» **Prompt**
Below are the records; give again exactly the line with "prove that the", the line with "develop a method", and each line that lies between them, and nothing besides.

-- Extracted data follows --

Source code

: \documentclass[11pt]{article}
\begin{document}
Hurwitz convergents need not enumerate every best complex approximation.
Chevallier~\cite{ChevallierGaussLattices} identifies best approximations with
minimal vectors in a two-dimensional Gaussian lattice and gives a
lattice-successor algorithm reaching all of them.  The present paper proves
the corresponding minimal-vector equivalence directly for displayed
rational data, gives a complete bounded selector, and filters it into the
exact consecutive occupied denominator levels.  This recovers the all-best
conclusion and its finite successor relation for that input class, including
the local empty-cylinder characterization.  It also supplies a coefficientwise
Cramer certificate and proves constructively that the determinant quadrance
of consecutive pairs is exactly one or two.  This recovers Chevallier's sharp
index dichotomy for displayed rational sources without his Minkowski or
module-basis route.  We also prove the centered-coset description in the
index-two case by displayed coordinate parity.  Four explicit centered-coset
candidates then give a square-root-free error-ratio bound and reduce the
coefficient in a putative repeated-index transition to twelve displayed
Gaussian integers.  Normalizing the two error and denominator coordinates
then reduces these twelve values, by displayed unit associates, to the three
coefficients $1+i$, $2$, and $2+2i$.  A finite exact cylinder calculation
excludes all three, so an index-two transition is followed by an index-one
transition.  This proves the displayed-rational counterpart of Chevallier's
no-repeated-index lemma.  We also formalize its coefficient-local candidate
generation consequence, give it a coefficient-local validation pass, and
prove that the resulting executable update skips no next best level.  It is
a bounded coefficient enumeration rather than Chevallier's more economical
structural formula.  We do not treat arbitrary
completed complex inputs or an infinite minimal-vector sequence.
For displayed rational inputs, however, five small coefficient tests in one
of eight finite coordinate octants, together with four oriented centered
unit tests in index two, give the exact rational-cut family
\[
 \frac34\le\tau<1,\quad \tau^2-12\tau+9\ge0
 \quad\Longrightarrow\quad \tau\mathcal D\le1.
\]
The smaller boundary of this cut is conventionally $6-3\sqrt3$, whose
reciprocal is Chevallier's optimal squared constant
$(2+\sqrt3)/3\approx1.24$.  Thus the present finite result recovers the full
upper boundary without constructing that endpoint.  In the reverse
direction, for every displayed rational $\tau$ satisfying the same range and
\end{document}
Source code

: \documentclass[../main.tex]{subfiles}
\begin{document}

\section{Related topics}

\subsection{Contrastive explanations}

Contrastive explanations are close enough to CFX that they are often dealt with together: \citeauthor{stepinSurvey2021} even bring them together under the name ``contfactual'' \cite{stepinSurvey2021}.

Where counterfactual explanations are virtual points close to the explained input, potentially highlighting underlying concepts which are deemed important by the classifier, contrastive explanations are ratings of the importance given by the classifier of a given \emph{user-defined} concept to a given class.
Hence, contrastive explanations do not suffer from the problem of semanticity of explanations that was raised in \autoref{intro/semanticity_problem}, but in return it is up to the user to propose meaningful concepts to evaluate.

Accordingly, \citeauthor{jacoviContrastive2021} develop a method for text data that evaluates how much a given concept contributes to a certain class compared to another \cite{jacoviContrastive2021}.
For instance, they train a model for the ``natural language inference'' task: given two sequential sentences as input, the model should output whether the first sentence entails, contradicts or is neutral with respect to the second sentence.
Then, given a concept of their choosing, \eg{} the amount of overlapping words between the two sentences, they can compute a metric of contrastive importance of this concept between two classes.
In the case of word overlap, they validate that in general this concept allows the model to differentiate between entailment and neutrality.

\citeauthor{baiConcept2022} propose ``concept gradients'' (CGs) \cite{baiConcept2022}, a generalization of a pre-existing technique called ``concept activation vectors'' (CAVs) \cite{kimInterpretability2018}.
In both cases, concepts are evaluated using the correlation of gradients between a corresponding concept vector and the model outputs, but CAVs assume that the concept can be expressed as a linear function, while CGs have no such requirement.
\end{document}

-- Extracted data concluded --

» **Result below**
prove that the resulting executable update skips no next best level.  It is
a bounded coefficient enumeration rather than Chevallier's more economical
structural formula.  We do not treat arbitrary
completed complex inputs or an infinite minimal-vector sequence.
For displayed rational inputs, however, five small coefficient tests in one
of eight finite coordinate octants, together with four oriented centered
unit tests in index two, give the exact rational-cut family
\[
 \frac34\le\tau<1,\quad \tau^2-12\tau+9\ge0
 \quad\Longrightarrow\quad \tau\mathcal D\le1.
\]
The smaller boundary of this cut is conventionally $6-3\sqrt3$, whose
reciprocal is Chevallier's optimal squared constant
$(2+\sqrt3)/3\approx1.24$.  Thus the present finite result recovers the full
upper boundary without constructing that endpoint.  In the reverse
direction, for every displayed rational $\tau$ satisfying the same range and
\end{document}
Source code

: \documentclass[../main.tex]{subfiles}
\begin{document}

\section{Related topics}

\subsection{Contrastive explanations}

Contrastive explanations are close enough to CFX that they are often dealt with together: \citeauthor{stepinSurvey2021} even bring them together under the name ``contfactual'' \cite{stepinSurvey2021}.

Where counterfactual explanations are virtual points close to the explained input, potentially highlighting underlying concepts which are deemed important by the classifier, contrastive explanations are ratings of the importance given by the classifier of a given \emph{user-defined} concept to a given class.
Hence, contrastive explanations do not suffer from the problem of semanticity of explanations that was raised in \autoref{intro/semanticity_problem}, but in return it is up to the user to propose meaningful concepts to evaluate.

Accordingly, \citeauthor{jacoviContrastive2021} develop a method for text data that evaluates how much a given concept contributes to a certain class compared to another \cite{jacoviContrastive2021}.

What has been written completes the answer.